[DATA SUPPLIED]
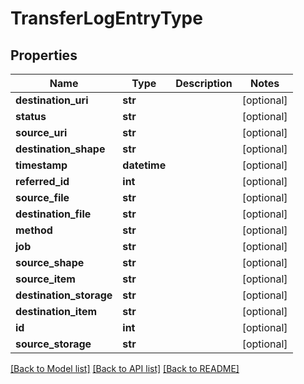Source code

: # TransferLogEntryType

## Properties
Name | Type | Description | Notes
------------ | ------------- | ------------- | -------------
**destination_uri** | **str** |  | [optional] 
**status** | **str** |  | [optional] 
**source_uri** | **str** |  | [optional] 
**destination_shape** | **str** |  | [optional] 
**timestamp** | **datetime** |  | [optional] 
**referred_id** | **int** |  | [optional] 
**source_file** | **str** |  | [optional] 
**destination_file** | **str** |  | [optional] 
**method** | **str** |  | [optional] 
**job** | **str** |  | [optional] 
**source_shape** | **str** |  | [optional] 
**source_item** | **str** |  | [optional] 
**destination_storage** | **str** |  | [optional] 
**destination_item** | **str** |  | [optional] 
**id** | **int** |  | [optional] 
**source_storage** | **str** |  | [optional] 

[[Back to Model list]](../README.md#documentation-for-models) [[Back to API list]](../README.md#documentation-for-api-endpoints) [[Back to README]](../README.md)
[/DATA SUPPLIED]
## WHAT TO WORK ON
Working from the material above, transcribe it exactly while omitting pictures.

## WRITTEN RESPONSE
Source code

: # TransferLogEntryType

## Properties
Name | Type | Description | Notes
------------ | ------------- | ------------- | -------------
**destination_uri** | **str** |  | [optional] 
**status** | **str** |  | [optional] 
**source_uri** | **str** |  | [optional] 
**destination_shape** | **str** |  | [optional] 
**timestamp** | **datetime** |  | [optional] 
**referred_id** | **int** |  | [optional] 
**source_file** | **str** |  | [optional] 
**destination_file** | **str** |  | [optional] 
**method** | **str** |  | [optional] 
**job** | **str** |  | [optional] 
**source_shape** | **str** |  | [optional] 
**source_item** | **str** |  | [optional] 
**destination_storage** | **str** |  | [optional] 
**destination_item** | **str** |  | [optional] 
**id** | **int** |  | [optional] 
**source_storage** | **str** |  | [optional] 

[[Back to Model list]](../README.md#documentation-for-models) [[Back to API list]](../README.md#documentation-for-api-endpoints) [[Back to README]](../README.md)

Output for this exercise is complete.